The data below is to be repeated in full, exactly as shown.
::::
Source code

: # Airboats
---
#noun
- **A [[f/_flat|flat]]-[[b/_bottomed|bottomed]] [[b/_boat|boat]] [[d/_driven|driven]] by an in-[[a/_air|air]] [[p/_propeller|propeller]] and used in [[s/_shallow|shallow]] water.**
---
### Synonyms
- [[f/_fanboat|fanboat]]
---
::::
» RESPONSE TO THE TASK
Source code

: # Airboats
---
#noun
- **A [[f/_flat|flat]]-[[b/_bottomed|bottomed]] [[b/_boat|boat]] [[d/_driven|driven]] by an in-[[a/_air|air]] [[p/_propeller|propeller]] and used in [[s/_shallow|shallow]] water.**
---
### Synonyms
- [[f/_fanboat|fanboat]]
---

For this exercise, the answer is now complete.